Un sito come Change.org, che abitualmente mobilita l’opposizione nei confronti di progetti di grandi corporation e governi politici, conta oggi oltre 100 milioni d’iscritti. Nella maggior parte dei Paesi questo numero basterebbe per raggiungere la soglia del 3,5%.
RAZIONALITÀ DEI POLITICI… La ragione alla base delle vittorie dei social movement va ricercata nelle motivazioni.
Gran parte degli amministratori, pubblici e privati, cercano di spiegare i progetti infrastrutturali con motivazioni logiche (l’investimento sul territorio, la creazione di posti di lavoro, l’innovazione tecnologica, l’opportunità di sviluppo attraverso nuove infrastrutture).
Altrettanto razionali sarebbero le motivazioni con le quali gli stakeholder smontano tali argomenti, come il timore per la salute e l’ambiente su progetti che non conoscono o sui quali non hanno gli strumenti per comprendere.
… O EMOTIVITÀ DEI SOCIAL? Tuttavia non è questo il terreno di scontro sul quale giocano questi movimenti organizzati.
Gli “antagonisti” si muovono a un livello più alto della razionalità, che è quello dell’emotività. Cercare di combattere un valore emotivo è complesso, poiché qualsiasi ragionamento logico risulterà sempre più vuoto e fallibile rispetto alla forza di un valore trainante.
LE AZIENDE SI ALLINEANO. Recentemente, le aziende hanno iniziato ad allinearsi in modo esplicito con questi movimenti sociali, in particolare intorno alla lotta contro il cambiamento climatico.
Il We Mean Business è una coalizione di organizzazioni che lavora con migliaia tra le più influenti aziende e investitori del mondo, tra le quali multinazionali del calibro di Unilever, Nike e Ikea. Queste corporation riconoscono come la transizione verso un’economia a basse emissioni sia l’unico modo per garantire una crescita economica sostenibile e una prosperità diffusa.

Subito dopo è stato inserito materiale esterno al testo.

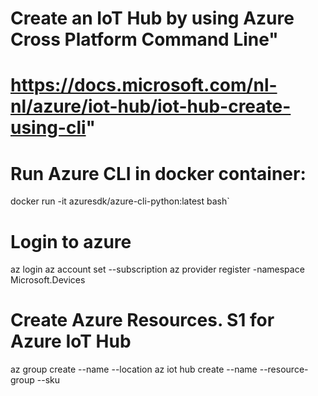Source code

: 
# Create an IoT Hub by using Azure Cross Platform Command Line"
# https://docs.microsoft.com/nl-nl/azure/iot-hub/iot-hub-create-using-cli"

# Run Azure CLI in docker container:  
docker run -it azuresdk/azure-cli-python:latest bash`

# Login  to azure
az login
az account set --subscription <id>
az provider register -namespace Microsoft.Devices

# Create Azure Resources. S1 for Azure IoT Hub
az group create --name <resource Group Name> --location <location>
az iot hub create --name <IoT Hub Name> --resource-group <resourceGroup Name> --sku <sku size>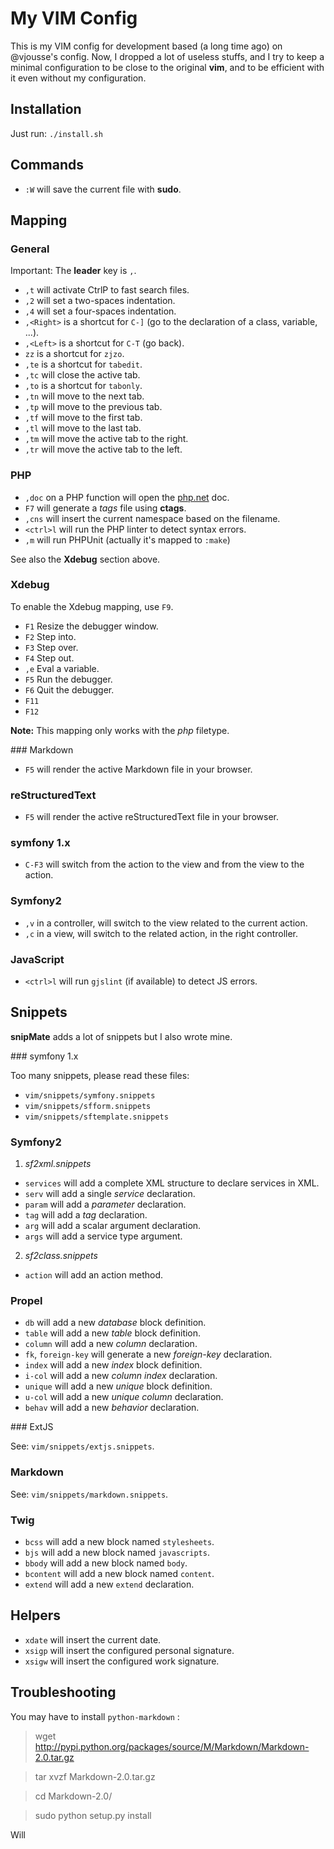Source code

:My VIM Config
=============

This is my VIM config for development based (a long time ago) on @vjousse's
config. Now, I dropped a lot of useless stuffs, and I try to keep a minimal
configuration to be close to the original **vim**, and to be efficient with it
even without my configuration.

Installation
------------

Just run: `./install.sh`


Commands
--------

* `:W`      will save the current file with **sudo**.


Mapping
-------

### General

Important: The **leader** key is `,`.

* `,t`      will activate CtrlP to fast search files.
* `,2`      will set a two-spaces indentation.
* `,4`      will set a four-spaces indentation.
* `,<Right>` is a shortcut for `C-]` (go to the declaration of a class, variable, ...).
* `,<Left>` is a shortcut for `C-T` (go back).
* `zz`      is a shortcut for `zjzo`.
* `,te`     is a shortcut for `tabedit`.
* `,tc`     will close the active tab.
* `,to`     is a shortcut for `tabonly`.
* `,tn`     will move to the next tab.
* `,tp`     will move to the previous tab.
* `,tf`     will move to the first tab.
* `,tl`     will move to the last tab.
* `,tm`     will move the active tab to the right.
* `,tr`     will move the active tab to the left.

### PHP

* `,doc`    on a PHP function will open the [php.net](http://en.php.net) doc.
* `F7`      will generate a _tags_ file using **ctags**.
* `,cns`    will insert the current namespace based on the filename.
* `<ctrl>l` will run the PHP linter to detect syntax errors.
* `,m`      will run PHPUnit (actually it's mapped to `:make`)

See also the **Xdebug** section above.

### Xdebug

To enable the Xdebug mapping, use `F9`.

* `F1`      Resize the debugger window.
* `F2`      Step into.
* `F3`      Step over.
* `F4`      Step out.
* `,e`      Eval a variable.
* `F5`      Run the debugger.
* `F6`      Quit the debugger.
* `F11`
* `F12`

**Note:** This mapping only works with the _php_ filetype.

### Markdown

* `F5`      will render the active Markdown file in your browser.

### reStructuredText

* `F5`      will render the active reStructuredText file in your browser.

### symfony 1.x

* `C-F3`    will switch from the action to the view and from the view to the action.

### Symfony2

* `,v`      in a controller, will switch to the view related to the current
action.
* `,c`      in a view, will switch to the related action, in the right
controller.

### JavaScript

* `<ctrl>l` will run `gjslint` (if available) to detect JS errors.


Snippets
--------

**snipMate** adds a lot of snippets but I also wrote mine.

### symfony 1.x

Too many snippets, please read these files:

* `vim/snippets/symfony.snippets`
* `vim/snippets/sfform.snippets`
* `vim/snippets/sftemplate.snippets`

### Symfony2

1. _sf2xml.snippets_

* `services`    will add a complete XML structure to declare services in XML.
* `serv`        will add a single _service_ declaration.
* `param`       will add a _parameter_ declaration.
* `tag`         will add a _tag_ declaration.
* `arg`         will add a scalar argument declaration.
* `args`        will add a service type argument.

2. _sf2class.snippets_

* `action`      will add an action method.

### Propel

* `db`          will add a new _database_ block definition.
* `table`       will add a new _table_ block definition.
* `column`      will add a new _column_ declaration.
* `fk`, `foreign-key`   will generate a new _foreign-key_ declaration.
* `index`       will add a new _index_ block definition.
* `i-col`       will add a new _column index_ declaration.
* `unique`      will add a new _unique_ block definition.
* `u-col`       will add a new _unique column_ declaration.
* `behav`       will add a new _behavior_ declaration.

### ExtJS

See: `vim/snippets/extjs.snippets`.

### Markdown

See: `vim/snippets/markdown.snippets`.

### Twig

* `bcss`        will add a new block named `stylesheets`.
* `bjs`         will add a new block named `javascripts`.
* `bbody`       will add a new block named `body`.
* `bcontent`    will add a new block named `content`.
* `extend`      will add a new `extend` declaration.


Helpers
-------

* `xdate`       will insert the current date.
* `xsigp`       will insert the configured personal signature.
* `xsigw`       will insert the configured work signature.


Troubleshooting
---------------

You may have to install `python-markdown` :

  > wget http://pypi.python.org/packages/source/M/Markdown/Markdown-2.0.tar.gz

  > tar xvzf Markdown-2.0.tar.gz

  > cd Markdown-2.0/

  > sudo python setup.py install


Will
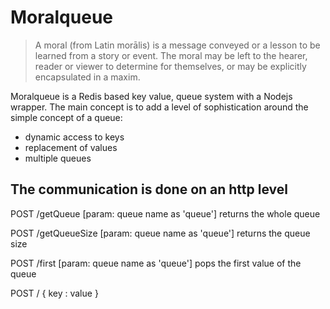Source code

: # Moralqueue

> A moral (from Latin morālis) is a message conveyed or a lesson to be learned from a story or event. The moral may be left to the hearer, reader or viewer to determine for themselves, or may be explicitly encapsulated in a maxim.

Moralqueue is a Redis based key value, queue system with a Nodejs wrapper.
The main concept is to add a level of sophistication around the simple concept of a queue:
- dynamic access to keys
- replacement of values
- multiple queues

## The communication is done on an http level


POST /getQueue [param: queue name as 'queue'] returns the whole queue

POST /getQueueSize [param: queue name as 'queue'] returns the queue size

POST /first [param: queue name as 'queue'] pops the first value of the queue

POST / { key : value }
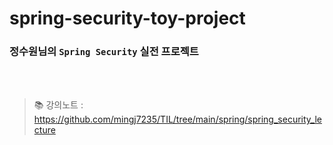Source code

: # spring-security-toy-project


### 정수원님의 ``Spring Security`` 실전 프로젝트

<br>

<br>

> 📚 강의노트 : https://github.com/mingj7235/TIL/tree/main/spring/spring_security_lecture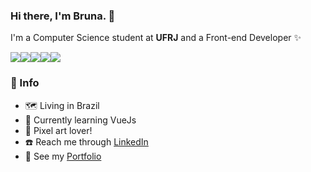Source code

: ### Hi there, I'm Bruna. 👋

I'm a Computer Science student at **UFRJ** and a Front-end Developer ✨

<img src="https://img.shields.io/badge/React-c800de?style=for-the-badge&logo=react&logoColor=61DAFB"><img src="https://img.shields.io/badge/next%20js-9810fa?style=for-the-badge&logo=nextdotjs&logoColor=white"><img src="https://img.shields.io/badge/Svelte-7f22fe?style=for-the-badge&logo=svelte&logoColor=FF3E00"><img src="https://img.shields.io/badge/TypeScript-4f39f6?style=for-the-badge&logo=typescript&logoColor=white"><img src="https://img.shields.io/badge/Figma-155dfc?style=for-the-badge&logo=figma&logoColor=white"> 

### 📌 Info

- 🗺️ Living in Brazil
- 🌱 Currently learning VueJs
- 🎨 Pixel art lover!
- ☎️ Reach me through [LinkedIn](https://www.linkedin.com/in/prbruna/)
- 💜 See my [Portfolio](https://brunapr.github.io)
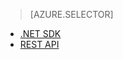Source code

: ﻿> [AZURE.SELECTOR]
- [.NET SDK](/zh-tw/documentation/articles/media-services-dotnet-how-to-use/)
- [REST API](/zh-tw/documentation/articles/media-services-rest-how-to-use/)

<!--HONumber=45--> 
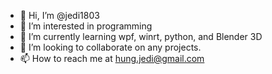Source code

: - 👋 Hi, I’m @jedi1803
- 👀 I’m interested in programming
- 🌱 I’m currently learning wpf, winrt, python, and Blender 3D
- 💞️ I’m looking to collaborate on any projects.
- 📫 How to reach me at hung.jedi@gmail.com

<!---
jedi1803/jedi1803 is a ✨ special ✨ repository because its `README.md` (this file) appears on your GitHub profile.
You can click the Preview link to take a look at your changes.
--->
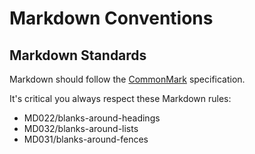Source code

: # Markdown Conventions

## Markdown Standards

Markdown should follow the [CommonMark](https://commonmark.org/) specification.

It's critical you always respect these Markdown rules:

- MD022/blanks-around-headings
- MD032/blanks-around-lists
- MD031/blanks-around-fences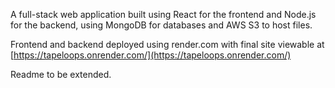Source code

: A full-stack web application built using React for the frontend and Node.js for the backend, using MongoDB for databases and AWS S3 to host files.

Frontend and backend deployed using render.com with final site viewable at [https://tapeloops.onrender.com/](https://tapeloops.onrender.com/)

Readme to be extended.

Strumenti come il Debat public e il coinvolgimento dal basso, il fenomeno dei netroots in America, dovrebbe insegnare come relazionarsi a questi movimenti. L’ascolto, la discussione, a volte anche accesa, ma sempre inclusiva, aiutano la protesta a diventare proposta e a costruire qualcosa di concreto, senza spegnersi in mera distruzione.